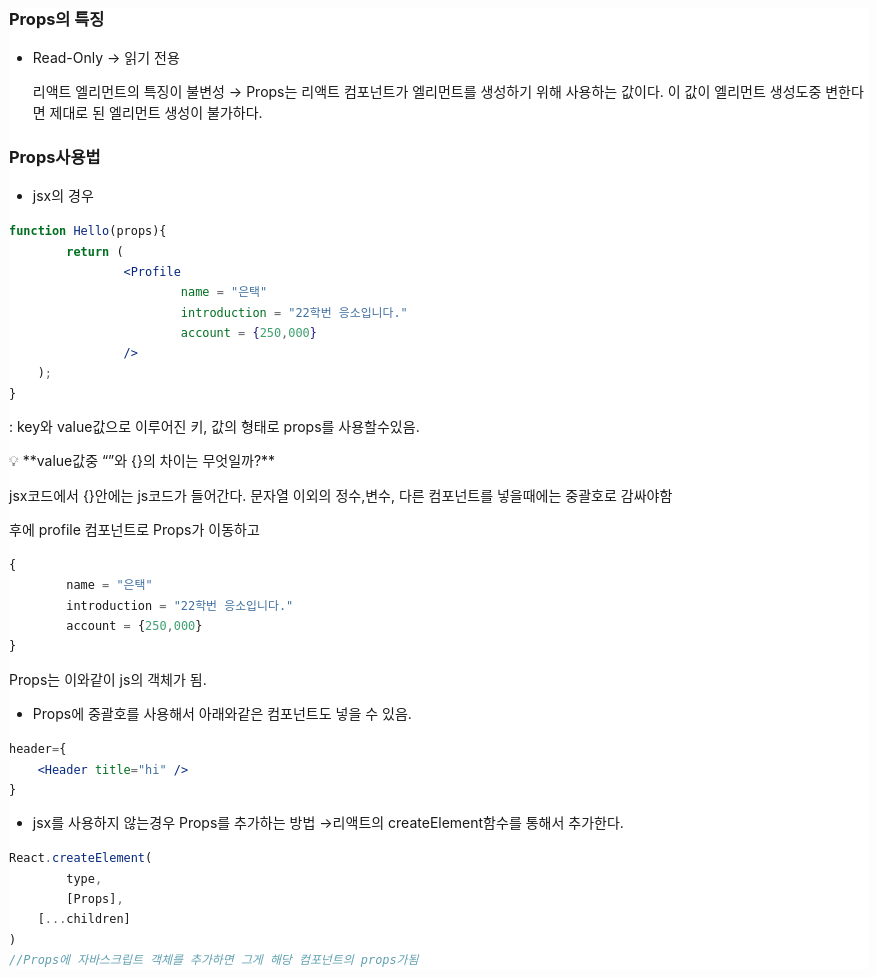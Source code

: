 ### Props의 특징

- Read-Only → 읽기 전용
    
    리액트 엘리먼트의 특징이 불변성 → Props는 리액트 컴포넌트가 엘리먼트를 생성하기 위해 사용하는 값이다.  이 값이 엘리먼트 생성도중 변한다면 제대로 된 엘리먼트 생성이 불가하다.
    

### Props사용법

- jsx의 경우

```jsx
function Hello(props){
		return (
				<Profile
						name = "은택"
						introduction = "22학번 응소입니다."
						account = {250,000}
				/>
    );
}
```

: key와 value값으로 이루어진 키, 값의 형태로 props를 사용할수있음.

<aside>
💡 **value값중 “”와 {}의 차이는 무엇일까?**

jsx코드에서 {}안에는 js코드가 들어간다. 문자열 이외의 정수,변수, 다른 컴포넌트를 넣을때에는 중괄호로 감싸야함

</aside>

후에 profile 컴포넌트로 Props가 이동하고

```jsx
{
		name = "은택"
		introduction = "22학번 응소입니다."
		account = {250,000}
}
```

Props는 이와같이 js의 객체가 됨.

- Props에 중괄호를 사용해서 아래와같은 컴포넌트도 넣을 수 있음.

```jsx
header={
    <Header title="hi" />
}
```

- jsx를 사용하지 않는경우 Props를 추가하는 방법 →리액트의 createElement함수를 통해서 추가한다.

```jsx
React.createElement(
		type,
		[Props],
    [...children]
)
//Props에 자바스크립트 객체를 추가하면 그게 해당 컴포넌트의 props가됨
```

------------------------------

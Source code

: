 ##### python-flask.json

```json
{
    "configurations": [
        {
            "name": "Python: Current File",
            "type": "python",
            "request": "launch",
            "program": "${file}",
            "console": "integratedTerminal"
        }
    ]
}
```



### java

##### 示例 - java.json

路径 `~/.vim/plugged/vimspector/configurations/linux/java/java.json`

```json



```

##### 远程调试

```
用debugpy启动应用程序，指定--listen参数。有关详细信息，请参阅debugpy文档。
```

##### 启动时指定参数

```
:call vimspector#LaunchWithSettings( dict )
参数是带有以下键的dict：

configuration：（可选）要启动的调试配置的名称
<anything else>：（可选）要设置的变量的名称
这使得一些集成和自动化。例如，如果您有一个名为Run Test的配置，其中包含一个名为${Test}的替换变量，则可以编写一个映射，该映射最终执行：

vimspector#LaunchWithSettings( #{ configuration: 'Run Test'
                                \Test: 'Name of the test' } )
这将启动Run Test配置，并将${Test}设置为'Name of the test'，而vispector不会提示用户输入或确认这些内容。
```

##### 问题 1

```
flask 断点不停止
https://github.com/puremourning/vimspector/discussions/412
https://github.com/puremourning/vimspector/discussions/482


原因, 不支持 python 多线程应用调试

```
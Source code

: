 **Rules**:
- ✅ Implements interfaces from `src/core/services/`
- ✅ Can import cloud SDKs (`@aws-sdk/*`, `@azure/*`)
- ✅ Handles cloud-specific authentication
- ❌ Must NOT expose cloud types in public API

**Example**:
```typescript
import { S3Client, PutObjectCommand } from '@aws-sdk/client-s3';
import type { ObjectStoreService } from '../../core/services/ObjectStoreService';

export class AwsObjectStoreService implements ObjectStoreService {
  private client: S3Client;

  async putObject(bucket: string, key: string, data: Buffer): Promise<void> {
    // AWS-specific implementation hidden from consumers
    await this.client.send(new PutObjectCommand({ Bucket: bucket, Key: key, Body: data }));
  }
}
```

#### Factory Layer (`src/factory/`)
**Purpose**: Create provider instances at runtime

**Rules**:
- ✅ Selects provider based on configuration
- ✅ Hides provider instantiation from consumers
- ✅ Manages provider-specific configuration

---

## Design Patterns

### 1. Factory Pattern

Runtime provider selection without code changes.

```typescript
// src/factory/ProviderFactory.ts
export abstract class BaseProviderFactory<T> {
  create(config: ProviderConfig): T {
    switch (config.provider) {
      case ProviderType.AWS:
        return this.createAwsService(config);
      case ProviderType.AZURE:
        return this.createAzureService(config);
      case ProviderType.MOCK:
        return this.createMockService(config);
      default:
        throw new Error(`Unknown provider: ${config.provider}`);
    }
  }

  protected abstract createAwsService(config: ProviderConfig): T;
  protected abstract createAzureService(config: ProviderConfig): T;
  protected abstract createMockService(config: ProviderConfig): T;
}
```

------------------------------

Scan the material above for the string "puremourning". Return each line where it occurs.

https://github.com/puremourning/vimspector/discussions/412
https://github.com/puremourning/vimspector/discussions/482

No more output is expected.